Goal of the exercise: From the entries below, copy every line where the string "instance" appears.

Stored data:
◆ ◆ ◆ ◆ ◆ ◆ ◆
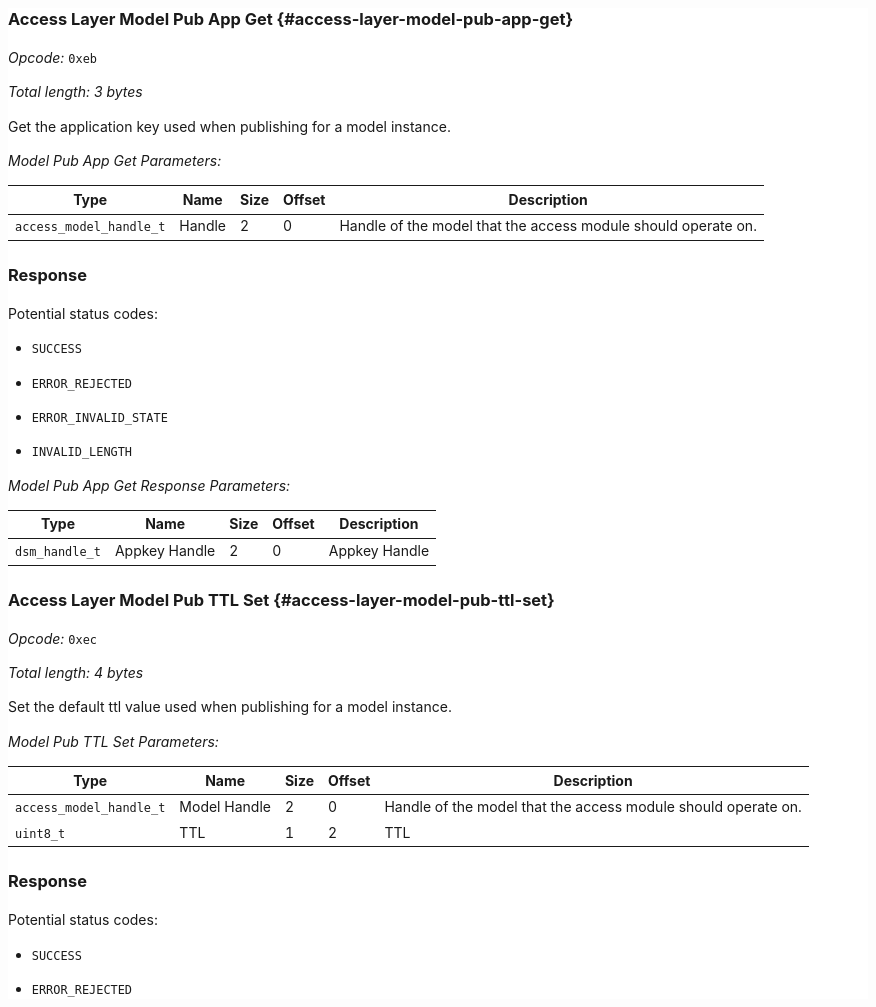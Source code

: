 ### Access Layer Model Pub App Get {#access-layer-model-pub-app-get}

_Opcode:_ `0xeb`

_Total length: 3 bytes_

Get the application key used when publishing for a model instance.

_Model Pub App Get Parameters:_

Type          | Name                                    | Size | Offset | Description
--------------|-----------------------------------------|------|--------|------------
`access_model_handle_t` | Handle                                  | 2    | 0      | Handle of the model that the access module should operate on.

### Response

Potential status codes:

- `SUCCESS`

- `ERROR_REJECTED`

- `ERROR_INVALID_STATE`

- `INVALID_LENGTH`

_Model Pub App Get Response Parameters:_

Type          | Name                                    | Size | Offset | Description
--------------|-----------------------------------------|------|--------|------------
`dsm_handle_t` | Appkey Handle                           | 2    | 0      | Appkey Handle


### Access Layer Model Pub TTL Set {#access-layer-model-pub-ttl-set}

_Opcode:_ `0xec`

_Total length: 4 bytes_

Set the default ttl value used when publishing for a model instance.

_Model Pub TTL Set Parameters:_

Type          | Name                                    | Size | Offset | Description
--------------|-----------------------------------------|------|--------|------------
`access_model_handle_t` | Model Handle                            | 2    | 0      | Handle of the model that the access module should operate on.
`uint8_t`     | TTL                                     | 1    | 2      | TTL

### Response

Potential status codes:

- `SUCCESS`

- `ERROR_REJECTED`
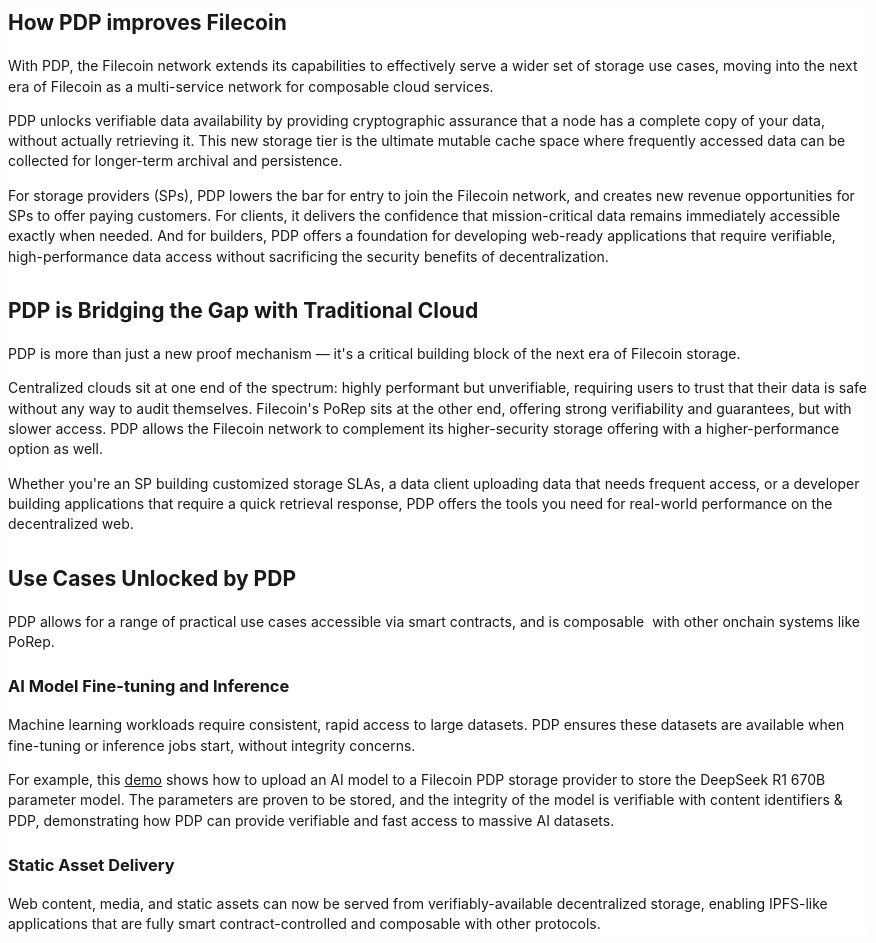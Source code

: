 ## How PDP improves Filecoin

With PDP, the Filecoin network extends its capabilities to effectively serve a wider set of storage use cases, moving into the next era of Filecoin as a multi-service network for composable cloud services.

PDP unlocks verifiable data availability by providing cryptographic assurance that a node has a complete copy of your data, without actually retrieving it. This new storage tier is the ultimate mutable cache space where frequently accessed data can be collected for longer-term archival and persistence.

For storage providers (SPs), PDP lowers the bar for entry to join the Filecoin network, and creates new revenue opportunities for SPs to offer paying customers. For clients, it delivers the confidence that mission-critical data remains immediately accessible exactly when needed. And for builders, PDP offers a foundation for developing web-ready applications that require verifiable, high-performance data access without sacrificing the security benefits of decentralization.

## PDP is Bridging the Gap with Traditional Cloud

PDP is more than just a new proof mechanism –– it's a critical building block of the next era of Filecoin storage. 

Centralized clouds sit at one end of the spectrum: highly performant but unverifiable, requiring users to trust that their data is safe without any way to audit themselves. Filecoin's PoRep sits at the other end, offering strong verifiability and guarantees, but with slower access. PDP allows the Filecoin network to complement its higher-security storage offering with a higher-performance option as well.

Whether you're an SP building customized storage SLAs, a data client uploading data that needs frequent access, or a developer building applications that require a quick retrieval response, PDP offers the tools you need for real-world performance on the decentralized web.

## Use Cases Unlocked by PDP

PDP allows for a range of practical use cases accessible via smart contracts, and is composable  with other onchain systems like PoRep.

### AI Model Fine-tuning and Inference

Machine learning workloads require consistent, rapid access to large datasets. PDP ensures these datasets are available when fine-tuning or inference jobs start, without integrity concerns. 

For example, this [demo](https://www.youtube.com/watch?v=IVkwz7WNHZ8) shows how to upload an AI model to a Filecoin PDP storage provider to store the DeepSeek R1 670B parameter model. The parameters are proven to be stored, and the integrity of the model is verifiable with content identifiers & PDP, demonstrating how PDP can provide verifiable and fast access to massive AI datasets.

### Static Asset Delivery

Web content, media, and static assets can now be served from verifiably-available decentralized storage, enabling IPFS-like applications that are fully smart contract-controlled and composable with other protocols. 
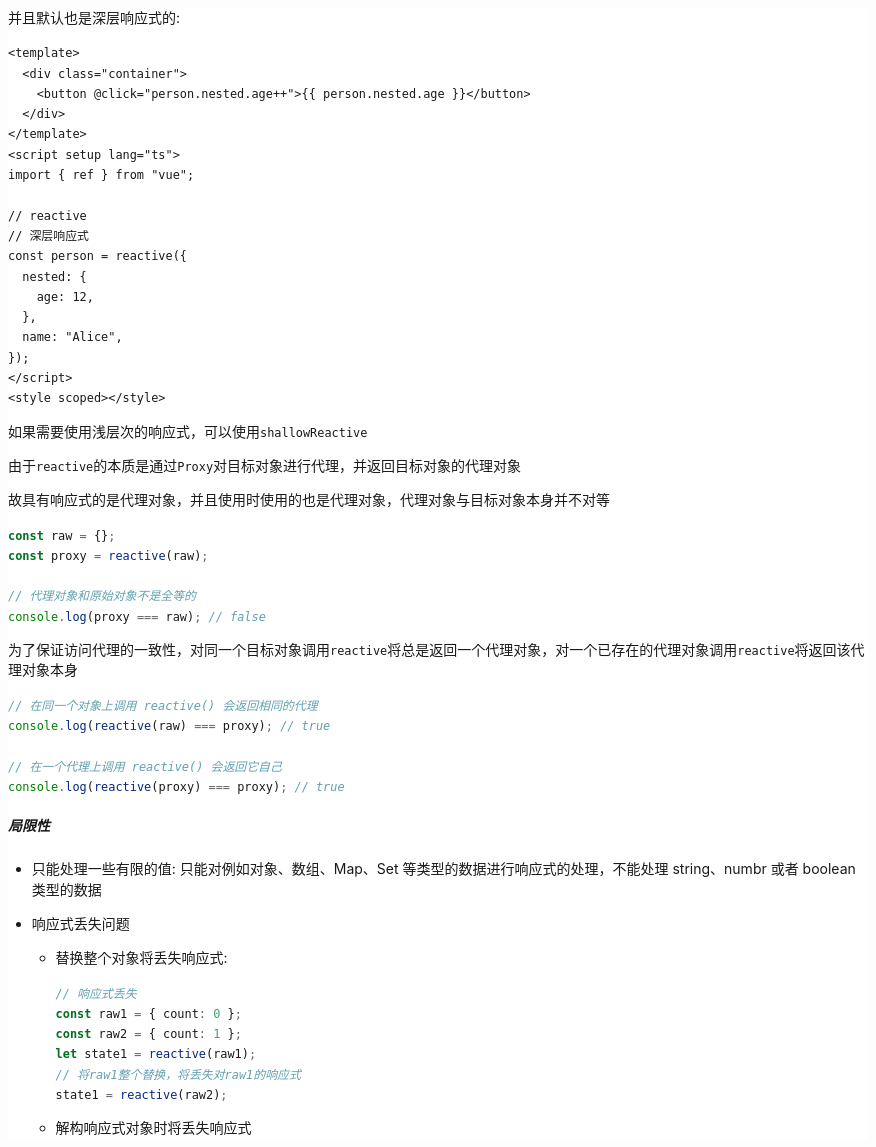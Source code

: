 并且默认也是深层响应式的:

```vue
<template>
  <div class="container">
    <button @click="person.nested.age++">{{ person.nested.age }}</button>
  </div>
</template>
<script setup lang="ts">
import { ref } from "vue";

// reactive
// 深层响应式
const person = reactive({
  nested: {
    age: 12,
  },
  name: "Alice",
});
</script>
<style scoped></style>
```

如果需要使用浅层次的响应式，可以使用`shallowReactive`

由于`reactive`的本质是通过`Proxy`对目标对象进行代理，并返回目标对象的代理对象

故具有响应式的是代理对象，并且使用时使用的也是代理对象，代理对象与目标对象本身并不对等

```ts
const raw = {};
const proxy = reactive(raw);

// 代理对象和原始对象不是全等的
console.log(proxy === raw); // false
```

为了保证访问代理的一致性，对同一个目标对象调用`reactive`将总是返回一个代理对象，对一个已存在的代理对象调用`reactive`将返回该代理对象本身

```ts
// 在同一个对象上调用 reactive() 会返回相同的代理
console.log(reactive(raw) === proxy); // true

// 在一个代理上调用 reactive() 会返回它自己
console.log(reactive(proxy) === proxy); // true
```

##### 局限性

- 只能处理一些有限的值: 只能对例如对象、数组、Map、Set 等类型的数据进行响应式的处理，不能处理 string、numbr 或者 boolean 类型的数据
- 响应式丢失问题

  - 替换整个对象将丢失响应式:
    ```ts
    // 响应式丢失
    const raw1 = { count: 0 };
    const raw2 = { count: 1 };
    let state1 = reactive(raw1);
    // 将raw1整个替换，将丢失对raw1的响应式
    state1 = reactive(raw2);
    ```
  - 解构响应式对象时将丢失响应式

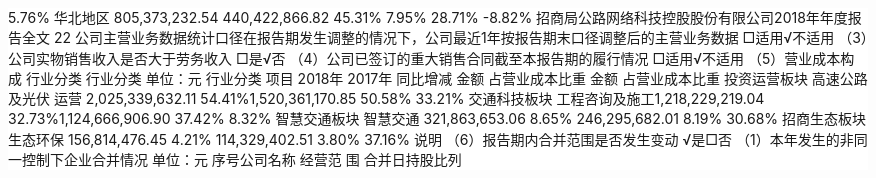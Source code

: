 5.76%
华北地区
805,373,232.54
440,422,866.82
45.31%
7.95%
28.71%
-8.82%
招商局公路网络科技控股股份有限公司2018年年度报告全文
22
公司主营业务数据统计口径在报告期发生调整的情况下，公司最近1年按报告期末口径调整后的主营业务数据
□适用√不适用
（3）公司实物销售收入是否大于劳务收入
□是√否
（4）公司已签订的重大销售合同截至本报告期的履行情况
□适用√不适用
（5）营业成本构成
行业分类
行业分类
单位：元
行业分类
项目
2018年
2017年
同比增减
金额
占营业成本比重
金额
占营业成本比重
投资运营板块
高速公路及光伏
运营
2,025,339,632.11
54.41%1,520,361,170.85
50.58%
33.21%
交通科技板块
工程咨询及施工1,218,229,219.04
32.73%1,124,666,906.90
37.42%
8.32%
智慧交通板块
智慧交通
321,863,653.06
8.65%
246,295,682.01
8.19%
30.68%
招商生态板块
生态环保
156,814,476.45
4.21%
114,329,402.51
3.80%
37.16%
说明
（6）报告期内合并范围是否发生变动
√是□否
（1）本年发生的非同一控制下企业合并情况
单位：元
序号公司名称
经营范
围
合并日持股比列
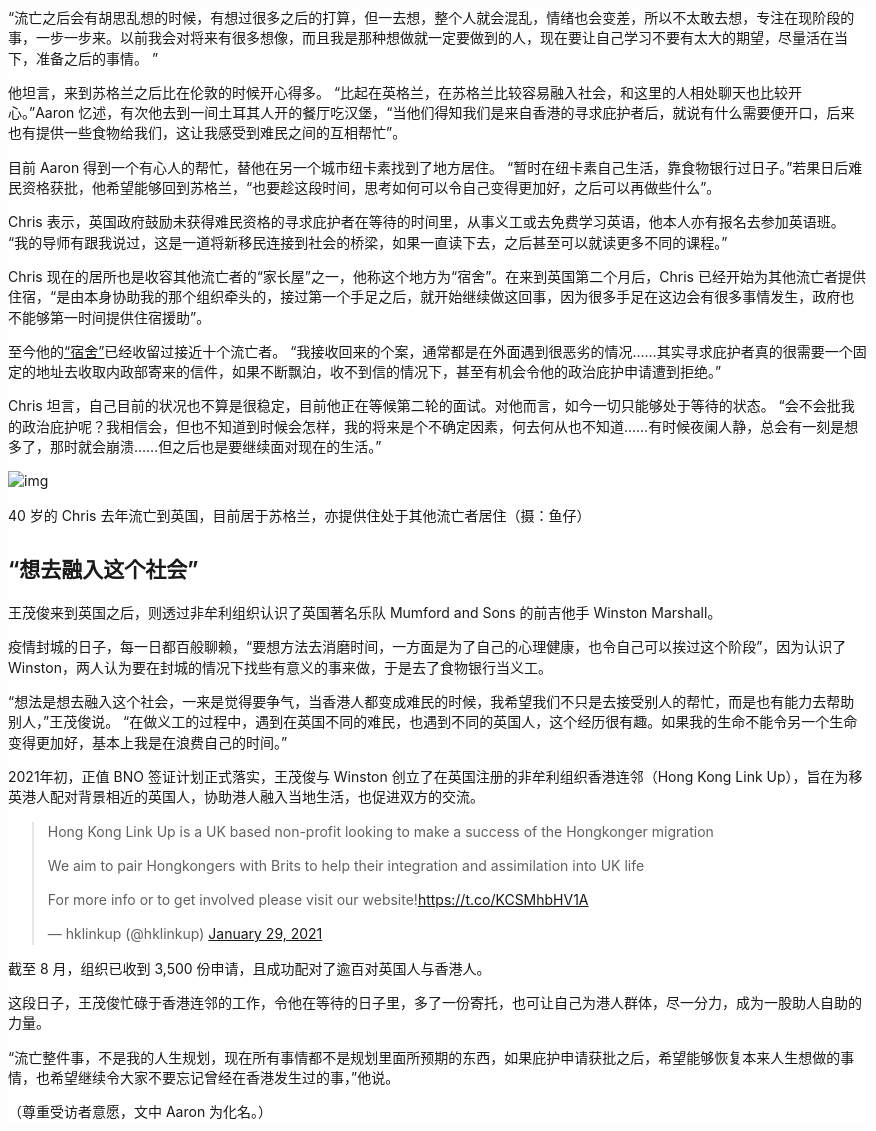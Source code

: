 “流亡之后会有胡思乱想的时候，有想过很多之后的打算，但一去想，整个人就会混乱，情绪也会变差，所以不太敢去想，专注在现阶段的事，一步一步来。以前我会对将来有很多想像，而且我是那种想做就一定要做到的人，现在要让自己学习不要有太大的期望，尽量活在当下，准备之后的事情。 ”</p><p>他坦言，来到苏格兰之后比在伦敦的时候开心得多。 “比起在英格兰，在苏格兰比较容易融入社会，和这里的人相处聊天也比较开心。”Aaron 忆述，有次他去到一间土耳其人开的餐厅吃汉堡，“当他们得知我们是来自香港的寻求庇护者后，就说有什么需要便开口，后来也有提供一些食物给我们，这让我感受到难民之间的互相帮忙”。</p><p>目前 Aaron 得到一个有心人的帮忙，替他在另一个城市纽卡素找到了地方居住。 “暂时在纽卡素自己生活，靠食物银行过日子。”若果日后难民资格获批，他希望能够回到苏格兰，“也要趁这段时间，思考如何可以令自己变得更加好，之后可以再做些什么”。</p><p>Chris 表示，英国政府鼓励未获得难民资格的寻求庇护者在等待的时间里，从事义工或去免费学习英语，他本人亦有报名去参加英语班。 “我的导师有跟我说过，这是一道将新移民连接到社会的桥梁，如果一直读下去，之后甚至可以就读更多不同的课程。”</p><p>Chris 现在的居所也是收容其他流亡者的“家长屋”之一，他称这个地方为“宿舍”。在来到英国第二个月后，Chris 已经开始为其他流亡者提供住宿，“是由本身协助我的那个组织牵头的，接过第一个手足之后，就开始继续做这回事，因为很多手足在这边会有很多事情发生，政府也不能够第一时间提供住宿援助”。</p><p>至今他的<a href="https://gofund.me/7c130cad">“宿舍”</a>已经收留过接近十个流亡者。 “我接收回来的个案，通常都是在外面遇到很恶劣的情况……其实寻求庇护者真的很需要一个固定的地址去收取内政部寄来的信件，如果不断飘泊，收不到信的情况下，甚至有机会令他的政治庇护申请遭到拒绝。”</p><p>Chris 坦言，自己目前的状况也不算是很稳定，目前他正在等候第二轮的面试。对他而言，如今一切只能够处于等待的状态。 “会不会批我的政治庇护呢？我相信会，但也不知道到时候会怎样，我的将来是个不确定因素，何去何从也不知道……有时候夜阑人静，总会有一刻是想多了，那时就会崩溃……但之后也是要继续面对现在的生活。”</p><p><img src="https://chinadigitaltimes.net/chinese/files/2021/10/post-672690-617d26a1004c3." alt="img" /></p><div class="ts">40 岁的 Chris 去年流亡到英国，目前居于苏格兰，亦提供住处于其他流亡者居住（摄：鱼仔）</div><h2>“想去融入这个社会”</h2><p>王茂俊来到英国之后，则透过非牟利组织认识了英国著名乐队 Mumford and Sons 的前吉他手 Winston Marshall。</p><p>疫情封城的日子，每一日都百般聊赖，“要想方法去消磨时间，一方面是为了自己的心理健康，也令自己可以挨过这个阶段”，因为认识了 Winston，两人认为要在封城的情况下找些有意义的事来做，于是去了食物银行当义工。</p><p>“想法是想去融入这个社会，一来是觉得要争气，当香港人都变成难民的时候，我希望我们不只是去接受别人的帮忙，而是也有能力去帮助别人，”王茂俊说。 “在做义工的过程中，遇到在英国不同的难民，也遇到不同的英国人，这个经历很有趣。如果我的生命不能令另一个生命变得更加好，基本上我是在浪费自己的时间。”</p><p>2021年初，正值 BNO 签证计划正式落实，王茂俊与 Winston 创立了在英国注册的非牟利组织香港连邻（Hong Kong Link Up），旨在为移英港人配对背景相近的英国人，协助港人融入当地生活，也促进双方的交流。</p><blockquote class="twitter-tweet" data-width="550" data-dnt="true"><p lang="en" dir="ltr">Hong Kong Link Up is a UK based non-profit looking to make a success of the Hongkonger migration</p><p>We aim to pair Hongkongers with Brits to help their integration and assimilation into UK life</p><p>For more info or to get involved please visit our website!<a href="https://t.co/KCSMhbHV1A">https://t.co/KCSMhbHV1A</a></p><p>&mdash; hklinkup (@hklinkup) <a href="https://twitter.com/hklinkup/status/1355214816999309315?ref_src=twsrc%5Etfw">January 29, 2021</a></p></blockquote><p><script async src="https://platform.twitter.com/widgets.js" charset="utf-8"></script></p><p>截至 8 月，组织已收到 3,500 份申请，且成功配对了逾百对英国人与香港人。</p><p>这段日子，王茂俊忙碌于香港连邻的工作，令他在等待的日子里，多了一份寄托，也可让自己为港人群体，尽一分力，成为一股助人自助的力量。</p><p>“流亡整件事，不是我的人生规划，现在所有事情都不是规划里面所预期的东西，如果庇护申请获批之后，希望能够恢复本来人生想做的事情，也希望继续令大家不要忘记曾经在香港发生过的事，”他说。</p><p>（尊重受访者意愿，文中 Aaron 为化名。）</p>
</div>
◆ ◆ ◆ ◆ ◆ ◆ ◆
Output of the exercise:
Get the application key used when publishing for a model instance.
Set the default ttl value used when publishing for a model instance.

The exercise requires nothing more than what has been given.